I was one of five children, and there wasn't a lot of "alone" time with my
parents. As a result, sharing on a one-to-one basis with my
"adult" relatives had special importance for me. This story is one
of my fondest recollections from my grade school years.
One of my favorite Christmas
memories from my childhood was the visit to my great Aunt Hazel's house to
make Christmas Cookies.
Now Aunt Hazel was an orderly,
efficient woman, and although her kitchen was tiny, she was determined to
make 30 dozen cookies in one afternoon.
The first batch was already in
her white ceramic Hotpoint oven when I arrived, and the heat and glorious
smell radiated through her apartment. Bing Crosby sang from the
small brown Motorola radio on the shelf above the counter as we mixed the
ingredients, rolled, dropped, squeezed, and cut the dough.

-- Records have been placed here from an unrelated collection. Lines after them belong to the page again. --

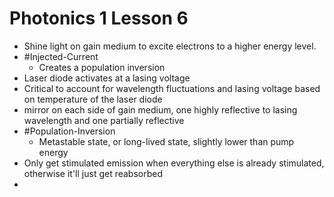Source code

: # Photonics 1 Lesson 6
- Shine light on gain medium to excite electrons to a higher energy level.
- #Injected-Current
  - Creates a population inversion
- Laser diode activates at a lasing voltage
- Critical to account for wavelength fluctuations and lasing voltage based on temperature of the laser diode
- mirror on each side of gain medium, one highly reflective to lasing wavelength and one partially reflective
- #Population-Inversion
  - Metastable state, or long-lived state, slightly lower than pump energy
- Only get stimulated emission when everything else is already stimulated, otherwise it'll just get reabsorbed
-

When the cookies were taken from
the oven, every possible surface was used to cool them. Steamed
windows were opened to hasten the process. Sheer white curtains
billowed in the cold breeze and snowflakes fell sparkling for a brief
moment on the dark floral carpet.
My favorite part was adding the
decorations. We rolled some in soft powdered sugar and some were
covered with frosting (I got to lick the bowl). Others were
sprinkled with colored sugar. Silver balls or red candies were
Aunt Hazel had bowls filled with
walnuts, dates, pecans, chocolate bits, butterscotch pieces, raisins,
colored frostings and of course I would simple each of them. My
taste buds were in Heaven.
Five hours later, 15 white boxes of cookies
complete with red ribbons and bows were sitting on the kitchen table.
Warm hugs were shared, and I skipped out the door
to sit on the cold cement steps to wait for my mother and my ride home.
I didn't feel the chilly cold as
the warmth of my own box of cookies was slowly creeping into my heart.
I was now ready to go home for Christmas.